Nas últimas semanas, as desculpas pedidas por Macri à sociedade por meio desse mea culpa vêm sendo analisadas, debatidas, criticadas. Têm servido, também, para que o ex-presidente retome o diálogo com seu eleitorado, que vê honestidade em suas explicações.

“O senhor se sente frustrado por ter falhado e, com isso, permitido o retorno do peronismo?”, perguntou uma jornalista num programa de entrevista.

“O que te parece? Claro que sim, não trabalhei quatro anos para entregar o poder de volta para eles.”

Macri tem essa característica, em respostas rápidas, comete alguns “sincericídios”.

No livro, ele conta como foi a passagem do bastão e da faixa presidencial a Alberto Fernández. Na Argentina, é bastante incomum existirem transmissões de poder entre partidos opositores que ocorram em paz.
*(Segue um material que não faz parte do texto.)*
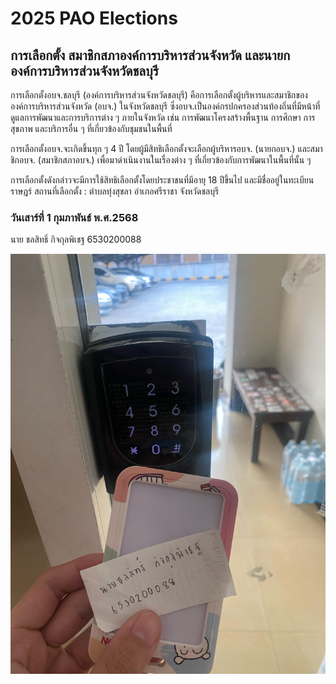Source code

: # 2025 PAO Elections

## การเลือกตั้ง สมาชิกสภาองค์การบริหารส่วนจังหวัด และนายกองค์การบริหารส่วนจังหวัดชลบุรี
การเลือกตั้งอบจ.ชลบุรี (องค์การบริหารส่วนจังหวัดชลบุรี) คือการเลือกตั้งผู้บริหารและสมาชิกขององค์การบริหารส่วนจังหวัด (อบจ.) ในจังหวัดชลบุรี ซึ่งอบจ.เป็นองค์กรปกครองส่วนท้องถิ่นที่มีหน้าที่ดูแลการพัฒนาและการบริการต่าง ๆ ภายในจังหวัด เช่น การพัฒนาโครงสร้างพื้นฐาน การศึกษา การสุขภาพ และบริการอื่น ๆ ที่เกี่ยวข้องกับชุมชนในพื้นที่

การเลือกตั้งอบจ.จะเกิดขึ้นทุก ๆ 4 ปี โดยผู้มีสิทธิเลือกตั้งจะเลือกผู้บริหารอบจ. (นายกอบจ.) และสมาชิกอบจ. (สมาชิกสภาอบจ.) เพื่อมาดำเนินงานในเรื่องต่าง ๆ ที่เกี่ยวข้องกับการพัฒนาในพื้นที่นั้น ๆ

การเลือกตั้งดังกล่าวจะมีการใช้สิทธิเลือกตั้งโดยประชาชนที่มีอายุ 18 ปีขึ้นไป และมีชื่ออยู่ในทะเบียนราษฎร์
สถานที่เลือกตั้ง : ตำบลทุ่งสุขลา อำเภอศรีราชา จังหวัดชลบุรี
### วันเสาร์ที่ 1 กุมภาพันธ์ พ.ศ.2568

นาย ชลสิทธิ์ กิจกุลพิเชฐ 6530200088

![image](photo/keycard.jpg)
Ao contrário, Macri quebrou uma tradição mais parecida a uma maldição, a de ser o primeiro não-peronista a terminar um mandato de forma democrática.

Foi onde apostou sua última ficha, como conta no livro. Aceitou a derrota como um democrata e decidiu comparecer à posse, abraçar o sucessor e desejar-lhe sorte, cumprindo com seu dever institucional, mesmo com a cara feia de Cristina Kirchner, e o canto da marcha peronista em alto volume como hostil trilha sonora.
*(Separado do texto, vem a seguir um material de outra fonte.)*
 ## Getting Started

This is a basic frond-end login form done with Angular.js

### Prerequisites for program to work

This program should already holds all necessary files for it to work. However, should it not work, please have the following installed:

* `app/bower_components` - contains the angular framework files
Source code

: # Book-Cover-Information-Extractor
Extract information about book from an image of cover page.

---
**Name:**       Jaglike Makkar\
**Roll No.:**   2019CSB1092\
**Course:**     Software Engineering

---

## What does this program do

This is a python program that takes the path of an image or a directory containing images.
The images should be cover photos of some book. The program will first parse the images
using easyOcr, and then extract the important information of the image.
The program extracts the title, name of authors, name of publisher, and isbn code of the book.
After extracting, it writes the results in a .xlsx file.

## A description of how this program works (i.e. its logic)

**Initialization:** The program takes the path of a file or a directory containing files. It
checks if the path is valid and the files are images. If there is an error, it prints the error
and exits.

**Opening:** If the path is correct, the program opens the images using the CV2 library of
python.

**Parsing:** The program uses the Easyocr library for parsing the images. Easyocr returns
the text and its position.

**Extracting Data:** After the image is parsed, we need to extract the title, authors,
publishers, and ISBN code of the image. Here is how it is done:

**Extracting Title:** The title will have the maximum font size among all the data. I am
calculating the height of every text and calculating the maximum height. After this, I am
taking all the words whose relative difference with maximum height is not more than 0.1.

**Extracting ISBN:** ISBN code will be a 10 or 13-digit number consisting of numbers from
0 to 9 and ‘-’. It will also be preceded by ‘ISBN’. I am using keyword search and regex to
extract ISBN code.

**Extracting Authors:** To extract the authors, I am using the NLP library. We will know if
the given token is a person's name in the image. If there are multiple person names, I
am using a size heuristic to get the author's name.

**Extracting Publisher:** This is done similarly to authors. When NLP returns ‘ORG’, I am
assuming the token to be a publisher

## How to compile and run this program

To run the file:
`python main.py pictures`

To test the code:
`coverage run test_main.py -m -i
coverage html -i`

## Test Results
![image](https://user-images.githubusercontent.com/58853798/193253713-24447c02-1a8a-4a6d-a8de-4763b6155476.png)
Toda a simpatia que tentou mostrar nesse dia se desmonta, porém, com essa resposta. Na verdade, Macri estava enfurecido naquele dia. E começaria aí, também, a montar sua vingança, embora sempre repita que os peronistas é que são os vingativos da história argentina.

O título do livro, “Primer Tiempo”, mostra bem a que vem. Não só apela para sua identificação com o futebol (é fanático pelo esporte e foi presidente do Boca Juniors), como anuncia que vem aí um segundo tempo, talvez até com uma nova candidatura Macri.

O livro é fraco e infantil. Na falta de grandes feitos em seu mandato, Macri narra episódios desimportantes como se fossem uma saga digna de um filme. Como por exemplo quando conseguiu driblar o trânsito em Roma para chegar à tempo da cerimônia de investidura do papa Francisco.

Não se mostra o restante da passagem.